## Practical computer science

I read a blog post the other day that attempted to explain why computer science programs are “stagnating”. The content of the post was pretty unimpressive, but it got me thinking. There’s a quote from the founder of Make School, one of several companies that are bringing the “Learn X in 14 Days” programming books from the ’90s into the real world, that really sums up the attitude of the entire thing:

“Nothing I learned at UCLA helped me build my startup,” Desai says. “I had reached out to various CS and EE professors for help, and while they were enthusiastic about my work, they were unable to help me with the project.”

Basically, the complaint is that computer science programs don’t prepare students for what they expect to do after they graduate. If this is true, then it is a problem. While college isn’t supposed to be strictly job training, and, at least in a democracy, it is vitally important that education be much more than just job training, job training is still an important component. A computer science education should be useful.

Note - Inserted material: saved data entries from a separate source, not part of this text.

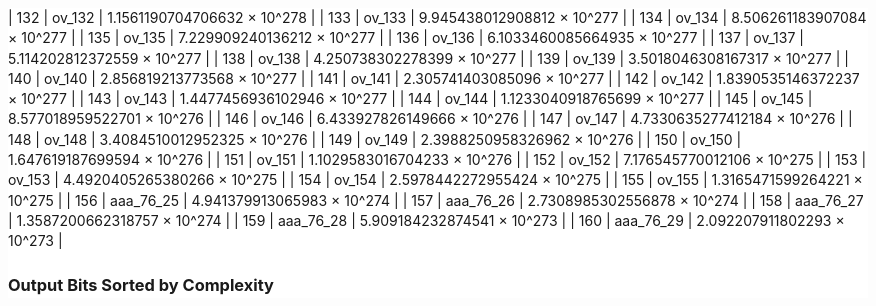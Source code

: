 | 132 | ov_132 | 1.1561190704706632 × 10^278 |
| 133 | ov_133 | 9.945438012908812 × 10^277 |
| 134 | ov_134 | 8.506261183907084 × 10^277 |
| 135 | ov_135 | 7.229909240136212 × 10^277 |
| 136 | ov_136 | 6.1033460085664935 × 10^277 |
| 137 | ov_137 | 5.114202812372559 × 10^277 |
| 138 | ov_138 | 4.250738302278399 × 10^277 |
| 139 | ov_139 | 3.5018046308167317 × 10^277 |
| 140 | ov_140 | 2.856819213773568 × 10^277 |
| 141 | ov_141 | 2.305741403085096 × 10^277 |
| 142 | ov_142 | 1.8390535146372237 × 10^277 |
| 143 | ov_143 | 1.4477456936102946 × 10^277 |
| 144 | ov_144 | 1.1233040918765699 × 10^277 |
| 145 | ov_145 | 8.577018959522701 × 10^276 |
| 146 | ov_146 | 6.433927826149666 × 10^276 |
| 147 | ov_147 | 4.7330635277412184 × 10^276 |
| 148 | ov_148 | 3.4084510012952325 × 10^276 |
| 149 | ov_149 | 2.3988250958326962 × 10^276 |
| 150 | ov_150 | 1.647619187699594 × 10^276 |
| 151 | ov_151 | 1.1029583016704233 × 10^276 |
| 152 | ov_152 | 7.176545770012106 × 10^275 |
| 153 | ov_153 | 4.4920405265380266 × 10^275 |
| 154 | ov_154 | 2.5978442272955424 × 10^275 |
| 155 | ov_155 | 1.3165471599264221 × 10^275 |
| 156 | aaa_76_25 | 4.941379913065983 × 10^274 |
| 157 | aaa_76_26 | 2.7308985302556878 × 10^274 |
| 158 | aaa_76_27 | 1.3587200662318757 × 10^274 |
| 159 | aaa_76_28 | 5.909184232874541 × 10^273 |
| 160 | aaa_76_29 | 2.092207911802293 × 10^273 |

### Output Bits Sorted by Complexity
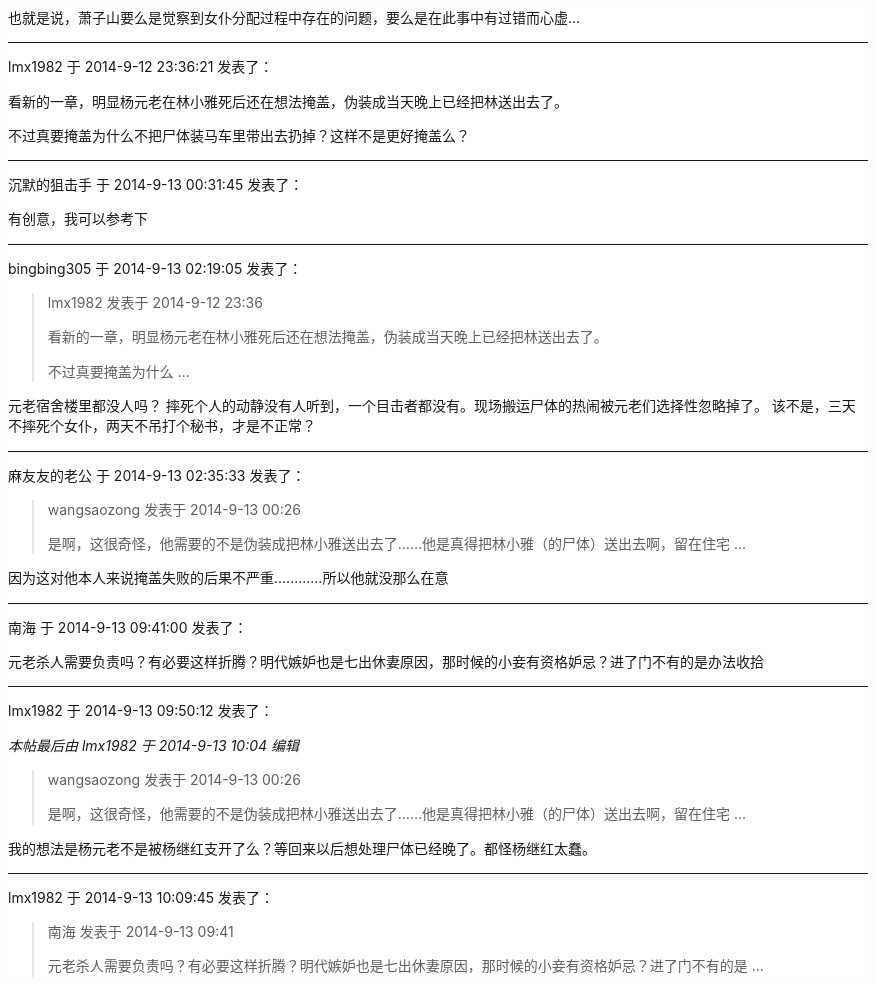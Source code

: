 也就是说，萧子山要么是觉察到女仆分配过程中存在的问题，要么是在此事中有过错而心虚…

---

lmx1982 于 2014-9-12 23:36:21 发表了：

看新的一章，明显杨元老在林小雅死后还在想法掩盖，伪装成当天晚上已经把林送出去了。

不过真要掩盖为什么不把尸体装马车里带出去扔掉？这样不是更好掩盖么？

---

沉默的狙击手 于 2014-9-13 00:31:45 发表了：

有创意，我可以参考下

---

bingbing305 于 2014-9-13 02:19:05 发表了：

> lmx1982 发表于 2014-9-12 23:36
>
> 看新的一章，明显杨元老在林小雅死后还在想法掩盖，伪装成当天晚上已经把林送出去了。
>
> 不过真要掩盖为什么 ...

元老宿舍楼里都没人吗？ 摔死个人的动静没有人听到，一个目击者都没有。现场搬运尸体的热闹被元老们选择性忽略掉了。 该不是，三天不摔死个女仆，两天不吊打个秘书，才是不正常？

---

麻友友的老公 于 2014-9-13 02:35:33 发表了：

> wangsaozong 发表于 2014-9-13 00:26
>
> 是啊，这很奇怪，他需要的不是伪装成把林小雅送出去了……他是真得把林小雅（的尸体）送出去啊，留在住宅 ...

因为这对他本人来说掩盖失败的后果不严重............所以他就没那么在意

---

南海 于 2014-9-13 09:41:00 发表了：

元老杀人需要负责吗？有必要这样折腾？明代嫉妒也是七出休妻原因，那时候的小妾有资格妒忌？进了门不有的是办法收拾

---

lmx1982 于 2014-9-13 09:50:12 发表了：

_本帖最后由 lmx1982 于 2014-9-13 10:04 编辑_

> wangsaozong 发表于 2014-9-13 00:26
>
> 是啊，这很奇怪，他需要的不是伪装成把林小雅送出去了……他是真得把林小雅（的尸体）送出去啊，留在住宅 ...

我的想法是杨元老不是被杨继红支开了么？等回来以后想处理尸体已经晚了。都怪杨继红太蠢。

---

lmx1982 于 2014-9-13 10:09:45 发表了：

> 南海 发表于 2014-9-13 09:41
>
> 元老杀人需要负责吗？有必要这样折腾？明代嫉妒也是七出休妻原因，那时候的小妾有资格妒忌？进了门不有的是 ...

I shared some of my thoughts on Reddit but I wanted to clean them up and elaborate a bit here.

There seem to be two groups of people who ask for more “applied” computer science programs. The first is made up of students who feel wronged by the field of computer science. They want more “useful” topics and less abstract theory, more code and less math, more frameworks and fewer broad principles, more “modern” topics and less historical background. The second group is companies that hire computer science graduates. They want employees who can walk in the door and be productive on day one, who already know the tools, languages, and frameworks that they use.

I have limited pity for the first group. Indeed, some schools may be better or worse than others, but as a whole computer science students already have the opportunity to learn about all sorts of applied topics outside of the classroom. Meetups, MOOCs, user groups, blogs, internships, open source, and professional conferences (which often offer free or cheap tickets to students) provide incredible opportunities for students to learn state-of-the-art, applied topics.

The ultimate problem I see is that all that abstract, theoretical knowledge students complain about is actually useful. Very few people will use all of it, but almost everyone will use a surprisingly large, and different subset of it. Removing theory to make room for more application therefore won’t necessarily result in better, more capable programmers.

The second group who tend to call for more “applied” topics, companies, are, I think, rather short-sighted in their demands. Asking that employees, especially entry level employees, come in with preexisting knowledge of specific tools, languages, applications, and frameworks is foolish, and asking that they learn all of these things in school is absurd. There are literally hundreds of tools, and no matter which ones a school might choose to teach, most students would still lack many specific applied skills a given employer might demand.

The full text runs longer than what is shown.